(Listed records begins)

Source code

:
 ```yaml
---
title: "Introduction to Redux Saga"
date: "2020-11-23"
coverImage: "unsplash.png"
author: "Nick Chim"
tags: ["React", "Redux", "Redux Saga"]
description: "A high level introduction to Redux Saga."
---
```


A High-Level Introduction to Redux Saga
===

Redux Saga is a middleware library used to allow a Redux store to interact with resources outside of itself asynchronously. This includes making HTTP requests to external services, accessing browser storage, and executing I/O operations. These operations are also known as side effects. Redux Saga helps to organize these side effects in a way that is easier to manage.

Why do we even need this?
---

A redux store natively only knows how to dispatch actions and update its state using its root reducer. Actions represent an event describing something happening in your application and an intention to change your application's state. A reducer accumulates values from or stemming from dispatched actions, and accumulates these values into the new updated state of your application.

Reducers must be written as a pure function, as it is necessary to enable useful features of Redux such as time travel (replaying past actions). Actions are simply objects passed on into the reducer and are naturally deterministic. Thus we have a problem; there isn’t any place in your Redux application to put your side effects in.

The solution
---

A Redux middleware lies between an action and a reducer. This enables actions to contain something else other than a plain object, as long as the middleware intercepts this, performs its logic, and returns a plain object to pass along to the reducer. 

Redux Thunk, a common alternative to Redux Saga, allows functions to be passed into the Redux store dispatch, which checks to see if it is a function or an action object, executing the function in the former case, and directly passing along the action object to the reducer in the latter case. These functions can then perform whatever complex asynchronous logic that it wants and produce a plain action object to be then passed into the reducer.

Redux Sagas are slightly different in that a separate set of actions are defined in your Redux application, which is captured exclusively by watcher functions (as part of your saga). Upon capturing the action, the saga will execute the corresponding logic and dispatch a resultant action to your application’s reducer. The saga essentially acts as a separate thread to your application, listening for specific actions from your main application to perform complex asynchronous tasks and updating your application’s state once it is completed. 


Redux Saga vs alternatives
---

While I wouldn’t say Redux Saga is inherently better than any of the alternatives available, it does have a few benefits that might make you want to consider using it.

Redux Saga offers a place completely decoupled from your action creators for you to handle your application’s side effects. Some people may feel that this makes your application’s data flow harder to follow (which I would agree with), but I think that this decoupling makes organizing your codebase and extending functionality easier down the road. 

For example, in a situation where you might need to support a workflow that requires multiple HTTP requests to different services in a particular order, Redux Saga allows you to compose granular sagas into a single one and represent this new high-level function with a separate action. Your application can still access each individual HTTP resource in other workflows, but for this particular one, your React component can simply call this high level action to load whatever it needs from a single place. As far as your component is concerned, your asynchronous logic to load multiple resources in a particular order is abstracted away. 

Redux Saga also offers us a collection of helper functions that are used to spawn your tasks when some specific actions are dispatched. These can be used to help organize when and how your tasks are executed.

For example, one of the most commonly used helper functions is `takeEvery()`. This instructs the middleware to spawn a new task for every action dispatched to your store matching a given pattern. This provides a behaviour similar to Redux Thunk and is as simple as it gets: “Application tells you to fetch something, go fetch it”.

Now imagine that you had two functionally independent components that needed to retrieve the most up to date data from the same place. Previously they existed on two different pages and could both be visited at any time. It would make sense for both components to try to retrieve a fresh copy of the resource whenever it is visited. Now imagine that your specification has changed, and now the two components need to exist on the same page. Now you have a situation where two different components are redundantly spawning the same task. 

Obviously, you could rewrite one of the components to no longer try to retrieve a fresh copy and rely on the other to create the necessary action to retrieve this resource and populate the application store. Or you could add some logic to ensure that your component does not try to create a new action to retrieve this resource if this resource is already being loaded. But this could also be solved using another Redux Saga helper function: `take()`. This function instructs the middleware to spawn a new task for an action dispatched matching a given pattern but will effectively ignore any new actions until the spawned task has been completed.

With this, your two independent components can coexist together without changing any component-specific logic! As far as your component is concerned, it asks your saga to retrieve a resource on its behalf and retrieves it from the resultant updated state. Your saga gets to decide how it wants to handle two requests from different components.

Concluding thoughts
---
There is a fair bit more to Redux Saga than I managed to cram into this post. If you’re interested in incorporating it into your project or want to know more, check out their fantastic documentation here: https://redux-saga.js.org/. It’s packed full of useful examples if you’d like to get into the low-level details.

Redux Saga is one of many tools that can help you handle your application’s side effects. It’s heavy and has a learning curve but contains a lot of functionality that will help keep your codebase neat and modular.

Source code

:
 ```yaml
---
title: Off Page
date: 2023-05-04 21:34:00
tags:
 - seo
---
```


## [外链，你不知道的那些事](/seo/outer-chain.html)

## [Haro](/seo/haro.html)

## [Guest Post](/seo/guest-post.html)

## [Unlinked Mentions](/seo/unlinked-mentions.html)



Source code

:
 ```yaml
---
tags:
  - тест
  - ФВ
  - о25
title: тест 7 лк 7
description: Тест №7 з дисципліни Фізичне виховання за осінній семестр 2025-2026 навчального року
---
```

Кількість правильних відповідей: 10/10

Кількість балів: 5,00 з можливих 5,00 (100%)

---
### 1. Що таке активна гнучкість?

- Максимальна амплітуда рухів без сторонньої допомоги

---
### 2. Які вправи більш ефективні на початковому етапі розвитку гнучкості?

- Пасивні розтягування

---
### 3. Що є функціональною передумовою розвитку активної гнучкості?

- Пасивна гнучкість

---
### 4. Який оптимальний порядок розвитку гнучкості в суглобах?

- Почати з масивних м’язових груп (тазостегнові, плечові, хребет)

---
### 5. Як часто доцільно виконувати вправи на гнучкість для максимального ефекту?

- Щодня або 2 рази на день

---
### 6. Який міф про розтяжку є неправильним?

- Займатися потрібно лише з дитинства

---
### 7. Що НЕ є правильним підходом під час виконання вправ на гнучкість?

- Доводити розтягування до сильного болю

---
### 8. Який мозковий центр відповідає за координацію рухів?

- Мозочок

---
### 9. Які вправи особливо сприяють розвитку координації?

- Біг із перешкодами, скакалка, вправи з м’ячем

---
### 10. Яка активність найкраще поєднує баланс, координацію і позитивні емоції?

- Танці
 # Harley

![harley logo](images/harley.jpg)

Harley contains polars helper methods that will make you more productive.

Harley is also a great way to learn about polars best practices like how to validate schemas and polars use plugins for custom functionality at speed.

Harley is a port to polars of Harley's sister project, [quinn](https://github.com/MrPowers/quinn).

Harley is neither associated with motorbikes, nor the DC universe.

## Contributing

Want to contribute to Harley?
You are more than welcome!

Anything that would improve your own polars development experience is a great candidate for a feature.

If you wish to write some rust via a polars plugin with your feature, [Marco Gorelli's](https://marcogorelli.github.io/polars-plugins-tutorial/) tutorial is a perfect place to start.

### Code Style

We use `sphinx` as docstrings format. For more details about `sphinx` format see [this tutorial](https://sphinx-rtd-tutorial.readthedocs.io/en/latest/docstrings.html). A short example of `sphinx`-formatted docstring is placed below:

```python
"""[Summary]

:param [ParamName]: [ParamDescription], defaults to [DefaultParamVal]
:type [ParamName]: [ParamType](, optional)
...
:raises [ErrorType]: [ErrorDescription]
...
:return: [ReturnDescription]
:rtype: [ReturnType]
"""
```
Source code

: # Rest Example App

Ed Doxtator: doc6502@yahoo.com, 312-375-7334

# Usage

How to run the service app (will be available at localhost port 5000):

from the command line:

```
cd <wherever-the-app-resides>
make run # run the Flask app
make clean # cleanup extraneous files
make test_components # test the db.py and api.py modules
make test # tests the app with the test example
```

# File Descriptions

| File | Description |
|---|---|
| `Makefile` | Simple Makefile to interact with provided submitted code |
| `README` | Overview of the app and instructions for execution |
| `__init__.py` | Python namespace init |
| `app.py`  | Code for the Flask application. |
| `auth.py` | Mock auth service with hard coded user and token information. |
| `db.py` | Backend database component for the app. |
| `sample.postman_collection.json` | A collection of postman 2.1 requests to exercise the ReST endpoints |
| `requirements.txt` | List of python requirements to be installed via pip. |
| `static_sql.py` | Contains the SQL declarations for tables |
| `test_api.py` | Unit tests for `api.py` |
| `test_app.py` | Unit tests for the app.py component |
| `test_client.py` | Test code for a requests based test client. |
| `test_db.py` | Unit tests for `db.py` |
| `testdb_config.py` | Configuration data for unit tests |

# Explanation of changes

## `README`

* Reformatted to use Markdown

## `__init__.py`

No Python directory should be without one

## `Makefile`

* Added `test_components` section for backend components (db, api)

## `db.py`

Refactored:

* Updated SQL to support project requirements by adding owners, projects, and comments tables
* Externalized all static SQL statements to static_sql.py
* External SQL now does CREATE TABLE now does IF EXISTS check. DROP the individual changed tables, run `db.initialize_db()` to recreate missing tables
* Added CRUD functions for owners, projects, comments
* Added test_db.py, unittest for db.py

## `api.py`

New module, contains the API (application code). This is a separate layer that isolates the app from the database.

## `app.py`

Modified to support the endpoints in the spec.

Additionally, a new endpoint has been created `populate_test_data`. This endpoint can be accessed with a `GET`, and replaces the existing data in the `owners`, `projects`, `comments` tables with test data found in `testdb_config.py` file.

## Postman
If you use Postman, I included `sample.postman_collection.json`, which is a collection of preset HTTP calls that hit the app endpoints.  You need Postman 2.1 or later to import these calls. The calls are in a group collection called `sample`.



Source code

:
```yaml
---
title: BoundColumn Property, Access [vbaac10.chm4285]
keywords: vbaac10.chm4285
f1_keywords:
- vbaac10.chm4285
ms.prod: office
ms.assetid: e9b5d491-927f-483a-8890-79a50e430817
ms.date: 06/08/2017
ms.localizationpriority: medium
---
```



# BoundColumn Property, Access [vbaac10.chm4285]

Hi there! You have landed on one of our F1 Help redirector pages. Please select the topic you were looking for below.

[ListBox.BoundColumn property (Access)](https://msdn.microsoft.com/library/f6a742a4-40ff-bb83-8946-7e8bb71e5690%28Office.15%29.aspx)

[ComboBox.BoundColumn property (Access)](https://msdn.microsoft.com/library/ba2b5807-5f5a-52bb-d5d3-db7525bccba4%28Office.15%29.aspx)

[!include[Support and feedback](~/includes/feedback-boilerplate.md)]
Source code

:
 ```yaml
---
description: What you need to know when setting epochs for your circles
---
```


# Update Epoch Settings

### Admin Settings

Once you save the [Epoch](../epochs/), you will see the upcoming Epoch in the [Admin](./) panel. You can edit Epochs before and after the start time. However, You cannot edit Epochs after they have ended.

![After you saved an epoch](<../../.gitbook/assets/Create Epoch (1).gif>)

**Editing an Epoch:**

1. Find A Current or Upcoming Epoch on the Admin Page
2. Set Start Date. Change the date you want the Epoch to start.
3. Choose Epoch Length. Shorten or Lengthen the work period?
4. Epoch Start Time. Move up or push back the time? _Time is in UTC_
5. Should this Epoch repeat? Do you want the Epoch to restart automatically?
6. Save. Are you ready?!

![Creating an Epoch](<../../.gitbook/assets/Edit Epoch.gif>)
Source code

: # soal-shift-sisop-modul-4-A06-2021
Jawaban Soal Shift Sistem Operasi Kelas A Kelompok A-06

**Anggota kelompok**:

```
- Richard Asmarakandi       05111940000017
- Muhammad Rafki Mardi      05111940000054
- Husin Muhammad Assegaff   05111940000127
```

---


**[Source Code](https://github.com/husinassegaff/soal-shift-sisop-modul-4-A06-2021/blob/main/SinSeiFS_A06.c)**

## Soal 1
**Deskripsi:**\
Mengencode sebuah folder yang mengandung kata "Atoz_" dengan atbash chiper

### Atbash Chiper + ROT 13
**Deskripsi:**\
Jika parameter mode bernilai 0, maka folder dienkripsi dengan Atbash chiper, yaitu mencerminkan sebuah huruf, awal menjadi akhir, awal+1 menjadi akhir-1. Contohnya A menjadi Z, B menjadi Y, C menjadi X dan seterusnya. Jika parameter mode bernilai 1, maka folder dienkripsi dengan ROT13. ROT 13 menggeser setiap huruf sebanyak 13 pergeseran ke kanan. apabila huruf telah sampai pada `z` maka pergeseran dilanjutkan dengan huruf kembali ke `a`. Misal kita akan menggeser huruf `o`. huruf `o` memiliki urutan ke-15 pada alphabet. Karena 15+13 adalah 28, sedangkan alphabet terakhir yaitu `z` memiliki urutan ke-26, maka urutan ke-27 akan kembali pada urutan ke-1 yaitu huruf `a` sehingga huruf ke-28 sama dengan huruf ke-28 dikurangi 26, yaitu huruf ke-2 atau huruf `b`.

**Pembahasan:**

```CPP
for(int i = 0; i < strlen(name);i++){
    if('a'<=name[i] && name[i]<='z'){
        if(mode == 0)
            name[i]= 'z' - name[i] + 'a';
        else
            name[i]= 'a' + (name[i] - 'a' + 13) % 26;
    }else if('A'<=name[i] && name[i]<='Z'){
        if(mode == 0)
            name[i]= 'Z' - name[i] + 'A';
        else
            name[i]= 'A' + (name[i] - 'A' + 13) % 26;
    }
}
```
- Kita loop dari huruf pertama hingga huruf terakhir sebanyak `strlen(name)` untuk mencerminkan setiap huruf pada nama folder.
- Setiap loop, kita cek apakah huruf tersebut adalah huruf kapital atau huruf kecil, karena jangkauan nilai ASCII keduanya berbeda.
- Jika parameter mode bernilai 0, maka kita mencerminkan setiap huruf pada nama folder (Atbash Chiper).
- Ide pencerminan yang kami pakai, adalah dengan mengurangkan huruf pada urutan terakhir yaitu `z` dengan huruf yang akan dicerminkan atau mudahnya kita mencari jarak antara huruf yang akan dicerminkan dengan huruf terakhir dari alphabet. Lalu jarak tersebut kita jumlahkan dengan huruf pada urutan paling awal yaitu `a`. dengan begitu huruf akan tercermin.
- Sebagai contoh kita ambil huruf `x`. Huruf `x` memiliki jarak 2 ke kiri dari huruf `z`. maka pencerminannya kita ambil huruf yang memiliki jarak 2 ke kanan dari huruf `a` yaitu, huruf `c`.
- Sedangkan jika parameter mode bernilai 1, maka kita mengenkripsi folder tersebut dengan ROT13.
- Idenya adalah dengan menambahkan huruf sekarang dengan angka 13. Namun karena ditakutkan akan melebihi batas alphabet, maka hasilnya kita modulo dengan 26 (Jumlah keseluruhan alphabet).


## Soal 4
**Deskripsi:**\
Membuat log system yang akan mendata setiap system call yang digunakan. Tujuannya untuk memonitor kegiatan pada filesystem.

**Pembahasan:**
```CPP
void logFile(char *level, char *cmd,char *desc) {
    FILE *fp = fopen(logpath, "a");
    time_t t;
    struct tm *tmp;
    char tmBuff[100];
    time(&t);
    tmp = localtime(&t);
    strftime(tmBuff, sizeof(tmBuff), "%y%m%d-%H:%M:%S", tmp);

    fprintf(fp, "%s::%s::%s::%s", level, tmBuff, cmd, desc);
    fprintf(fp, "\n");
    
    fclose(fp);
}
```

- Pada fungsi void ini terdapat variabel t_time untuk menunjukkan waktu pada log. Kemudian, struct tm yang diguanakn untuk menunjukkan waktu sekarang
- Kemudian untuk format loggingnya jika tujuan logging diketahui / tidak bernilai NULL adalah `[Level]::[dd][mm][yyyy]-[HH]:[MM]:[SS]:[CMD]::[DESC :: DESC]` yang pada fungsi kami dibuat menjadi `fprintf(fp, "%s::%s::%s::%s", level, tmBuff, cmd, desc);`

(Listed records ends)

**Work instructions**
Copy out each line of the listing that contains the word "Added".

**Answer for this exercise**
* Added `test_components` section for backend components (db, api)
* Added CRUD functions for owners, projects, comments
* Added test_db.py, unittest for db.py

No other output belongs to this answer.